The luxury electric supercar called Ren from Techrules features "starburst" tail lights. These glow across the entire width of the rear spoiler when the driver switches on the lighting or activates the brake pedal.

Audi treated the Q8 SUV concept in Geneva to a space-age rear strip light while Volkswagen's pod-like Sedric shuttle has a rear panel with tail lights wrapped around the rear screen.

Sedric is a robot taxi unlikely to ever go into production in this form yet the lighting concept will probably crop up on most self-driving cars in the future.
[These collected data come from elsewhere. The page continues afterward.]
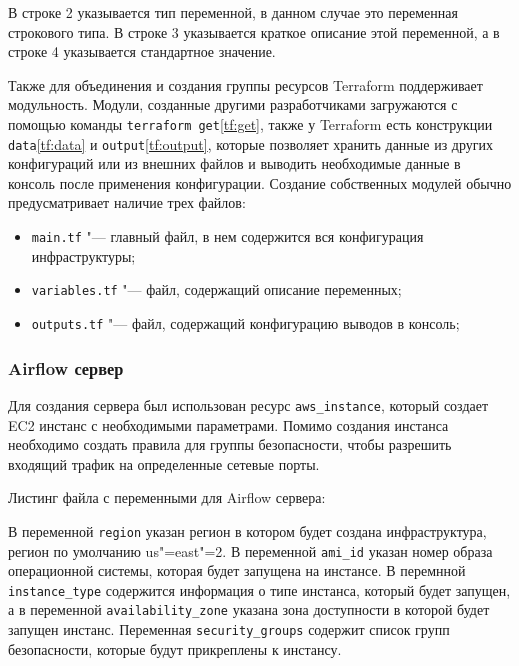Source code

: \documentclass[bachelor, och, pract]{SCWorks}
\begin{document}


В строке 2 указывается тип переменной, в данном случае это переменная строкового типа. В строке 3 указывается краткое описание этой переменной, а в строке 4 указывается стандартное значение.

Также для объединения и создания группы ресурсов Terraform поддерживает модульность. Модули, созданные другими разработчиками загружаются с помощью команды \verb|terraform get|\ref{tf:get}, также у Terraform есть конструкции \verb|data|\ref{tf:data} и \verb|output|\ref{tf:output}, которые позволяет хранить данные из других конфигураций или из внешних файлов и выводить необходимые данные в консоль после применения конфигурации.
Создание собственных модулей обычно предусматривает наличие трех файлов:
\begin{itemize}
	\item \verb|main.tf| "--- главный файл, в нем содержится вся конфигурация инфраструктуры;
	\item \verb|variables.tf| "--- файл, содержащий описание переменных;
	\item \verb|outputs.tf| "--- файл, содержащий конфигурацию выводов в консоль;
\end{itemize}
\subsubsection{Airflow сервер}
Для создания сервера был использован ресурс \verb|aws_instance|, который создает EC2 инстанс с необходимыми параметрами. Помимо создания инстанса необходимо создать правила для группы безопасности, чтобы разрешить входящий трафик на определенные сетевые порты. 

Листинг файла с переменными для Airflow сервера:


В переменной \verb|region| указан регион в котором будет создана инфраструктура, регион по умолчанию us"=east"=2. В переменной \verb|ami_id| указан номер образа операционной системы, которая будет запущена на инстансе. В перемнной \verb|instance_type| содержится информация о типе инстанса, который будет запущен, а в переменной \verb|availability_zone| указана зона доступности в которой будет запущен инстанс. Переменная \verb|security_groups| содержит список групп безопасности, которые будут прикреплены к инстансу.
\end{document}
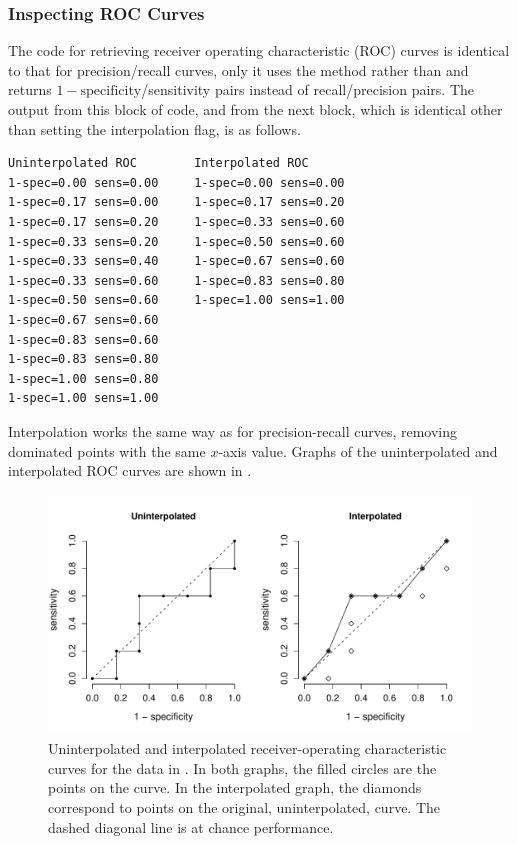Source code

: \subsubsection{Inspecting ROC Curves}

The code for retrieving receiver operating characteristic (ROC) curves
is identical to that for precision/recall curves, only it uses the
method  rather than 
and returns $1-\mbox{specificity}$/sensitivity pairs instead of
recall/precision pairs.
%
%
The output from this block of code, and from the next block, which is
identical other than setting the interpolation flag, is as follows.
%
\begin{verbatim}
Uninterpolated ROC        Interpolated ROC
1-spec=0.00 sens=0.00     1-spec=0.00 sens=0.00
1-spec=0.17 sens=0.00     1-spec=0.17 sens=0.20
1-spec=0.17 sens=0.20     1-spec=0.33 sens=0.60
1-spec=0.33 sens=0.20     1-spec=0.50 sens=0.60
1-spec=0.33 sens=0.40     1-spec=0.67 sens=0.60
1-spec=0.33 sens=0.60     1-spec=0.83 sens=0.80
1-spec=0.50 sens=0.60     1-spec=1.00 sens=1.00
1-spec=0.67 sens=0.60
1-spec=0.83 sens=0.60
1-spec=0.83 sens=0.80
1-spec=1.00 sens=0.80
1-spec=1.00 sens=1.00
\end{verbatim}
%
Interpolation works the same way as for precision-recall curves,
removing dominated points with the same $x$-axis value.  
Graphs of the uninterpolated and interpolated ROC curves are shown in 
.
%
\begin{figure}
\begin{center}
\includegraphics[height=2.5in]{pdfs/roc-curves.pdf}
\vspace*{-24pt}
\end{center}
\caption{Uninterpolated and interpolated receiver-operating
  characteristic curves for the data in .  In
  both graphs, the filled circles are the points on the curve.  In the
  interpolated graph, the diamonds correspond to points on the
  original, uninterpolated, curve.  The dashed diagonal line is
  at chance performance.}\label{fig:roc-curves}
\end{figure}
 The Techrules Ren electric supercar on display at the Geneva show. — Reuters

The Techrules Ren electric supercar on display at the Geneva show. — Reuters

With no human driver at the wheel, autonomous vehicles need to gain the trust of other road users and that means ensuring maximum visibility. Sedric can even "wink" with its headlamps to warn of its presence.

"We have put LED panels into the front and flanks so that Sedric can communicate by using light," says Johann Jungwirth who is in charge of digital technology at the Wolfsburg-based carmaker.

Thanks to technical progress, car headlamps and tail lamps have been gaining more design attention recently.

They have also got a lot brighter over the past decade. Innovative light concepts can now be used underscore the exclusive look of new models.

LEDs have been around for a few years but some production cars are being treated to rear lights that use organic light-emitting diodes or OLEDs.

Volkswagen-owned Audi is using OLED rear light modules from Osram in the Audi TT RS compact sports car. Meanwhile BMW has added OLED tail lights to the BMW M4 GTS high-performance coupe.

OLEDs do not cast any shadows and they can create a 3D effect when layered over each other. Experts say that as a general light source OLEDs are not as efficient as LEDs. But they have a bright future in niche applications such as for automotive rear lights.

"We are always on the lookout for new technology and we are trying out a lot of innovations on our concept cars," says Renault-Design-Chef Laurens Van den Acker.

But he doesn't see the fibre-optics on the Trezor finding their way into regular Renaults soon. "These things attract a lot of attention and they let us push the boundaries of what is possible," says the Renault man.

And yet the floating rear light clusters on Citroen's C-Aircross design study with their concentric rings of red light may soon find their way into a production version.

Meanwhile the tail lights of the new Range Rover Velar are already available. They herald a new design language for the brand, with twin U-shaped light guides covered by a single transparent cover that wraps around the entire rear end.

The upmarket Mercedes-Benz E Class saloon can now be ordered with glamorous rear lights with what designers call the "stardust effect". This is created by tiny crystals built into the rear stop and turn reflectors.

The tricked-out lights not only look good but can also be adjusted in their intensity to indicate braking urgency, or reduce the impact on following traffic.

But the ultimate car tail lights would probably put Star Wars villain Darth Vadar's lightsaber to shame. They come with the Bugatti Chiron, the world's most expensive hypercar.

Designers came up with a combined rear, brake, reversing and indicator light strip extending 1.6 metres across the entire rear of the car. It contains 82 LEDs.

The signature automotive statement cost a small fortune to get right, designer Achim Anscheidt recalls in Geneva with a grimace.

The ultra-exclusive Chiron carries a price ticket of 2.8 million euros, so it is important that other road-users can see at once that a Bugatti Chiron is driving ahead of them.

After all, the tail lights are the most that drivers will ever see of this extraordinary car, which can touch 420kph on the straights.